IHLAMUR AĞACI
Öykü: Gül Tanrıverdi
Aksak ayağını sürükleyerek indi yokuştan. Yaşına rağmen cılız bedeni bir kuş kadar hafifti, yüreğinin ağırlığı olmasa daha hızlı yürüyebilirdi. Yokuşun başında durup soluklandı, kendisine ait arazinin sınırına geldiğini fark etti. Ne kadar süredir yürüyordu kestiremedi.
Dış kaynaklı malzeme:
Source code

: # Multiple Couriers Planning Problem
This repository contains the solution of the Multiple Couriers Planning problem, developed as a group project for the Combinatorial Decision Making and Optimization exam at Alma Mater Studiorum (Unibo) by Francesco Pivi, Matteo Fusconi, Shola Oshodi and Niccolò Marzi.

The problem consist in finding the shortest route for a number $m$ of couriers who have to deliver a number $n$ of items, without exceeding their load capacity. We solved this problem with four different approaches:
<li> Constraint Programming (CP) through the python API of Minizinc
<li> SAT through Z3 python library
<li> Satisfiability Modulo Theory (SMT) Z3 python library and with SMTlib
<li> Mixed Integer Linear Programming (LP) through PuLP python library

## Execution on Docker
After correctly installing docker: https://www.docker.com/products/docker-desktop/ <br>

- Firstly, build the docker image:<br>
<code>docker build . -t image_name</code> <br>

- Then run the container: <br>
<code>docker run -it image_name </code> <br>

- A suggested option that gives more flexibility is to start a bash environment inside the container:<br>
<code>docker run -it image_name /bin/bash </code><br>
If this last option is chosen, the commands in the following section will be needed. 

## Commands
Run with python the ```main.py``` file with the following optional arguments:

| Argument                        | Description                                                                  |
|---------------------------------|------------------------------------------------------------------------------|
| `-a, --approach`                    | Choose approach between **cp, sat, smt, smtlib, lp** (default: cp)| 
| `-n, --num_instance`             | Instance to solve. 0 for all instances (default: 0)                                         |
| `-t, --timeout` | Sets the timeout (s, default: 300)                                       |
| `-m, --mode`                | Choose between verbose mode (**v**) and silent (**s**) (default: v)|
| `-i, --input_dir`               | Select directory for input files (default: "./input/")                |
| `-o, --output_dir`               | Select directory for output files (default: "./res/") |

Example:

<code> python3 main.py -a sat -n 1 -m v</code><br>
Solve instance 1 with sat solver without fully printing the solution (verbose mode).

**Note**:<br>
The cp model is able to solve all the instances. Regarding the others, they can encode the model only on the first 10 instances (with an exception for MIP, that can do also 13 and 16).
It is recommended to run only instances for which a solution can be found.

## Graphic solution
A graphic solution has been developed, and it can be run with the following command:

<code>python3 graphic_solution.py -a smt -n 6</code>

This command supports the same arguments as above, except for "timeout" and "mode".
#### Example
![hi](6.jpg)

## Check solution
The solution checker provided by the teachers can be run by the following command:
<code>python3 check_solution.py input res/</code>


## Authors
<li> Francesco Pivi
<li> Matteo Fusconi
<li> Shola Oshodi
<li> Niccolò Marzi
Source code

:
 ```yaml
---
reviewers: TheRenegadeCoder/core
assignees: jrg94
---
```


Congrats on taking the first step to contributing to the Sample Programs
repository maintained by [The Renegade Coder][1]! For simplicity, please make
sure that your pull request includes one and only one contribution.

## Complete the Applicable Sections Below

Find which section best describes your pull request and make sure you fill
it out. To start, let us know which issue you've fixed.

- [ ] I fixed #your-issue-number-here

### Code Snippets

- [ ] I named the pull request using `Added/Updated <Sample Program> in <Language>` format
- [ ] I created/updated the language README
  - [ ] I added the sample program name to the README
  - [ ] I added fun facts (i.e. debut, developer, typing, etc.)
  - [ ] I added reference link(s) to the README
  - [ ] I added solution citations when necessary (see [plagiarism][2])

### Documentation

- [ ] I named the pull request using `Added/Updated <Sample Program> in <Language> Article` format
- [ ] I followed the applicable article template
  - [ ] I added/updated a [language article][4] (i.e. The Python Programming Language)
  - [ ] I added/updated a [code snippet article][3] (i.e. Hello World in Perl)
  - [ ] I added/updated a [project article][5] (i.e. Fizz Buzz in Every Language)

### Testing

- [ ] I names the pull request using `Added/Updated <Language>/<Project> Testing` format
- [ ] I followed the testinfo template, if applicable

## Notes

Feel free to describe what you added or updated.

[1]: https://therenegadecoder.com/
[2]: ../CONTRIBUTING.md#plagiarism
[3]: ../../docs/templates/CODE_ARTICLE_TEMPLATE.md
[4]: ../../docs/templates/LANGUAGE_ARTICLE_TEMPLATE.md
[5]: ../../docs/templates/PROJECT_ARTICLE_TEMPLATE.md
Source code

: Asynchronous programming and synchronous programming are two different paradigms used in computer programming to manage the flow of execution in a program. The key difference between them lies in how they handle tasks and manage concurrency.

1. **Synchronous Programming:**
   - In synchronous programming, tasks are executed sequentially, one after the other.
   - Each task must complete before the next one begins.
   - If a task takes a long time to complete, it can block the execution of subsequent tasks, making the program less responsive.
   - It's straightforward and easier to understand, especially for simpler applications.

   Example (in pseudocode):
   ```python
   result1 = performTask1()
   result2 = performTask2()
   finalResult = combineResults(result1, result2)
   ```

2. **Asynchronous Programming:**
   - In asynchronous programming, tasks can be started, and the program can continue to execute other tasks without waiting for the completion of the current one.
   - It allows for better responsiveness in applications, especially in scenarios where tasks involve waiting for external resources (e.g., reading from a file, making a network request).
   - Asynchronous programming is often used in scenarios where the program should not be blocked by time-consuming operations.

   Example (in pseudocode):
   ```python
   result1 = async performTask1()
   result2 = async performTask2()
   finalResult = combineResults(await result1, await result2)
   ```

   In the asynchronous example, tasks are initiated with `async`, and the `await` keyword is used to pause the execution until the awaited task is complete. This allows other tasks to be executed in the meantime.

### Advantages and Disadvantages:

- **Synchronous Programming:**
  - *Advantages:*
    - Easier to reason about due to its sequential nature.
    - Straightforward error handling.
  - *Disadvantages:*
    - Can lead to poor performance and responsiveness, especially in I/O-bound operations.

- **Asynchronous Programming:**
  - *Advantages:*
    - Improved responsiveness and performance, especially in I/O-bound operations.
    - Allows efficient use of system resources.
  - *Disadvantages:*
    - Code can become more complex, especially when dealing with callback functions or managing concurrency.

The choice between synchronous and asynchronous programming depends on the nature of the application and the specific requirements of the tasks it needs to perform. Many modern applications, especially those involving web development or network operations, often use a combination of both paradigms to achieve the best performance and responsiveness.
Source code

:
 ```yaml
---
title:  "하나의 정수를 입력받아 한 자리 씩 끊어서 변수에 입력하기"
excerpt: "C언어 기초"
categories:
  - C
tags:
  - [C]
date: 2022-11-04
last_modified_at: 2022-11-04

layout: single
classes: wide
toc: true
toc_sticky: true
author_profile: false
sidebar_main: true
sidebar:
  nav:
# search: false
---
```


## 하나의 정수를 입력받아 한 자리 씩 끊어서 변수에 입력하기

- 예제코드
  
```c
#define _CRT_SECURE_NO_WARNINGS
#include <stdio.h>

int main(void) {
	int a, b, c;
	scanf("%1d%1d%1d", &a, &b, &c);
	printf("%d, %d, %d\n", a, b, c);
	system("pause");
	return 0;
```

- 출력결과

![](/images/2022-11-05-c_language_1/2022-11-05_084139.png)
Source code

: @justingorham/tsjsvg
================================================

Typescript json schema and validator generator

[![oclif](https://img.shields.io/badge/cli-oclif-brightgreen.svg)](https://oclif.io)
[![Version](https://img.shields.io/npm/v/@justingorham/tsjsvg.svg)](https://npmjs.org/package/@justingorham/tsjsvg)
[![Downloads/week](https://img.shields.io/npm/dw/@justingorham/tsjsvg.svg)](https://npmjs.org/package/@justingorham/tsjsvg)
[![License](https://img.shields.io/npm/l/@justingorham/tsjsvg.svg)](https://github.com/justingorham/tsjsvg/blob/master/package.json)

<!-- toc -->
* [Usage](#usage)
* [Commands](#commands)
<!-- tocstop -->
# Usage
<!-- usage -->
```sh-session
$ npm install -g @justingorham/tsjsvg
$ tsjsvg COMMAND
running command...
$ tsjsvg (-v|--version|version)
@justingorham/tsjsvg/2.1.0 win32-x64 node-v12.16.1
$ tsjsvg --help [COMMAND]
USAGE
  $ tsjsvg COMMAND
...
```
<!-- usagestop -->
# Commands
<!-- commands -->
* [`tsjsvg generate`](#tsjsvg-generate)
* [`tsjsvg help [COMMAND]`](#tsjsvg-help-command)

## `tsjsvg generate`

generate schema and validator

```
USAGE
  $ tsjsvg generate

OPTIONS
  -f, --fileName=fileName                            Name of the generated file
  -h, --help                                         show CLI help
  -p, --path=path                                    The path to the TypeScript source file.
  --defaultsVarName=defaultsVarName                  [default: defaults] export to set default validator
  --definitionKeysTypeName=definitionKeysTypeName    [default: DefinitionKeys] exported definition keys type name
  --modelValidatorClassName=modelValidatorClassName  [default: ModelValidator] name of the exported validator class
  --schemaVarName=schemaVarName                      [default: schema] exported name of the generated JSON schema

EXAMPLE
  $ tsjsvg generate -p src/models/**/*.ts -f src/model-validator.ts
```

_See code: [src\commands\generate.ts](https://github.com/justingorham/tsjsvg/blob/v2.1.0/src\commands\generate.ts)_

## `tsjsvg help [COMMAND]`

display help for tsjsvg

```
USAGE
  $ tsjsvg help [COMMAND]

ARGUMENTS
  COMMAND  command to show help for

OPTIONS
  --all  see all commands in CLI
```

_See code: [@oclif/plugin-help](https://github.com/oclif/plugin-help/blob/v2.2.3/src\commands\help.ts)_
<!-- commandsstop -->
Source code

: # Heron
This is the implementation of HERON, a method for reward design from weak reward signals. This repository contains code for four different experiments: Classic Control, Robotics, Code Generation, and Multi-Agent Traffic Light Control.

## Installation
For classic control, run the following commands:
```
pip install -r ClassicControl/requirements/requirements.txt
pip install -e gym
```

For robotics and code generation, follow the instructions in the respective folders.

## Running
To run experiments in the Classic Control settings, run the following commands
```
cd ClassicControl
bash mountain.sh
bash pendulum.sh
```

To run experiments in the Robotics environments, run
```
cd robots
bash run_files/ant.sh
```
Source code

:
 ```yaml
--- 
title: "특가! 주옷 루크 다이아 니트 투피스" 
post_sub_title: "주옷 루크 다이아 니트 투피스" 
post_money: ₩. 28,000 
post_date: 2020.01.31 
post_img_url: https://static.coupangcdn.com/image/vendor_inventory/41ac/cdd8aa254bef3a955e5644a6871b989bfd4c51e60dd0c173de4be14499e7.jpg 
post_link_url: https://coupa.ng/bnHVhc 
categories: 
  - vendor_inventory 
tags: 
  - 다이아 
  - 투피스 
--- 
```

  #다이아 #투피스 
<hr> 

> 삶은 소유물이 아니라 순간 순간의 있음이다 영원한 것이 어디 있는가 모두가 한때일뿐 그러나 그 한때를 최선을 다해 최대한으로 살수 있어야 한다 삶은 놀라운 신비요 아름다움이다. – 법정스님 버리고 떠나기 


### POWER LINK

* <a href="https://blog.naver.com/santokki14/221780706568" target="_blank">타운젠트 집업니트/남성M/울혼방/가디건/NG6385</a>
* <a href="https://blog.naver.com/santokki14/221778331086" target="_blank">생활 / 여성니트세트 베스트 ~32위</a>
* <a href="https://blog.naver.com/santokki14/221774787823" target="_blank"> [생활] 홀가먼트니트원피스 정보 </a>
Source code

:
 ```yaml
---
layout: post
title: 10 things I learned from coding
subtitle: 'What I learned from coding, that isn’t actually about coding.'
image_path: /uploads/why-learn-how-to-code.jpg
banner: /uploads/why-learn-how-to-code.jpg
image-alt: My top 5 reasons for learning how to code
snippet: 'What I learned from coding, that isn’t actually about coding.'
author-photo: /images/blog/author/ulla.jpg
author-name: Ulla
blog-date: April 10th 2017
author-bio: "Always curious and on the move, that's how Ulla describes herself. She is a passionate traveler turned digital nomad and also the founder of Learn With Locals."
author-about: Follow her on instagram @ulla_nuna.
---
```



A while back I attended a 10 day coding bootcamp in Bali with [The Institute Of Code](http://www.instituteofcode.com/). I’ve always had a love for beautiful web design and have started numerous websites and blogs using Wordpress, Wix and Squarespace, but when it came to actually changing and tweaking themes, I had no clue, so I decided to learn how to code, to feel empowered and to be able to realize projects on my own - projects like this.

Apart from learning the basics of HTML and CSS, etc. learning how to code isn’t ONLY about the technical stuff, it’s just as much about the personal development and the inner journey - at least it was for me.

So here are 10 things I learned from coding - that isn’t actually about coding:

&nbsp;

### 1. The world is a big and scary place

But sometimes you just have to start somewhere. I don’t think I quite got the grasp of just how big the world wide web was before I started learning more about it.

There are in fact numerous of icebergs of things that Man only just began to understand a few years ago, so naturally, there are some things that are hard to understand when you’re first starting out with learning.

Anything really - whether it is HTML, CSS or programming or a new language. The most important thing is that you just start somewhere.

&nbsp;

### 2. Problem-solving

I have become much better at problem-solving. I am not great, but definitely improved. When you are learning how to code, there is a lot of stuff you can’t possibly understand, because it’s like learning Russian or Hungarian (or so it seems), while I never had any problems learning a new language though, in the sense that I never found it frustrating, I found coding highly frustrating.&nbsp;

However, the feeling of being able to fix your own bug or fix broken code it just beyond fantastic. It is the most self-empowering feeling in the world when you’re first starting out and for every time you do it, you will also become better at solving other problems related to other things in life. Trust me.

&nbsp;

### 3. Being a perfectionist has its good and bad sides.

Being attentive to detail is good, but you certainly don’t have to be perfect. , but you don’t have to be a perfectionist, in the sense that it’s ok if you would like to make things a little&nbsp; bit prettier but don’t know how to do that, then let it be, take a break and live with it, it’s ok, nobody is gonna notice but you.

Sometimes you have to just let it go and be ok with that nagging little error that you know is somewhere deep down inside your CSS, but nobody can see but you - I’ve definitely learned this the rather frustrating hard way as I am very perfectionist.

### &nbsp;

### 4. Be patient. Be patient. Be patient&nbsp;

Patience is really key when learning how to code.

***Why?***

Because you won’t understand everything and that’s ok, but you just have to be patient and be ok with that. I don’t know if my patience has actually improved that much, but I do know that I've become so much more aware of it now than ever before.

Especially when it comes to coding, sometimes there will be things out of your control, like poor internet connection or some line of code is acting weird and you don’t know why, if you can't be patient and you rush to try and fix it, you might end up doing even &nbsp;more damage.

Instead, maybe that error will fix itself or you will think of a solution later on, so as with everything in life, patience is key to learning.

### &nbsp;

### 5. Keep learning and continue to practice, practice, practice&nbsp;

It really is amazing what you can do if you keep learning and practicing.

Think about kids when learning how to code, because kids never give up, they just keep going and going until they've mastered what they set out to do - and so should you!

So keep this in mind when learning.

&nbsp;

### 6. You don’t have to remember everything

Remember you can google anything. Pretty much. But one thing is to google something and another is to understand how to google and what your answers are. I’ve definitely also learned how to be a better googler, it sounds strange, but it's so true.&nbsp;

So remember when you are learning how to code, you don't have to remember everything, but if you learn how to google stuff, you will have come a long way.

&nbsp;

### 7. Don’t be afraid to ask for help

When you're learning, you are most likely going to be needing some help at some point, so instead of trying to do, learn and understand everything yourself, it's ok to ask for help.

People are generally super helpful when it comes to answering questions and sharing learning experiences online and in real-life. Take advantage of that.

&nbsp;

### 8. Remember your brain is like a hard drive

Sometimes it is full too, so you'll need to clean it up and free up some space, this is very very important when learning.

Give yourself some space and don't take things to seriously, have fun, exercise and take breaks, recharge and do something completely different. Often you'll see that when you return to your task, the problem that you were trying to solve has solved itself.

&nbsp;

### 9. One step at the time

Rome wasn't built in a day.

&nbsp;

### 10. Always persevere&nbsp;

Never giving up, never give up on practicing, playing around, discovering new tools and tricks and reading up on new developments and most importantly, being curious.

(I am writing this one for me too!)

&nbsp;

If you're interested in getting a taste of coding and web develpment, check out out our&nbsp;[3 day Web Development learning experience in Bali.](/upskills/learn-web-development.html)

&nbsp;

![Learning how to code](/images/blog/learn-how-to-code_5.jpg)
Evine yaklaştıkça içini kaplayan geri dönme isteğine yenik düşmek istedi.
Arkasına dönüp, köyün kuş bakışı manzarasına baktı. İçi eridi birden, üstüne bir gariplik çöktü. Evinden, köyünden, bahçelerinden en önemlisi kendinden nasıl kaçabilirdi.
Her tarafı ağaçların, bahçelerin kapattığı dar taşlı yokuşu dinlenerek çıktı.
Yer yer kümeleşmiş çakıl taşları, yüzlere bürünüyor sonra birden çiçeğe dönüşüyordu. Ayağını hafifçe bastırarak yürüdü.
Yolun bir kenarı, alabildiğince yeşile boyanmış uçurumdu. Yaklaşıp dibine baktığında benzi beyaza çalmış bir yüz gördü, tanıdığı bir yüze çok benziyordu. Gözlerini birkaç defa açıp kapadı. Ürpermişti, düşmemek için geri çekildi.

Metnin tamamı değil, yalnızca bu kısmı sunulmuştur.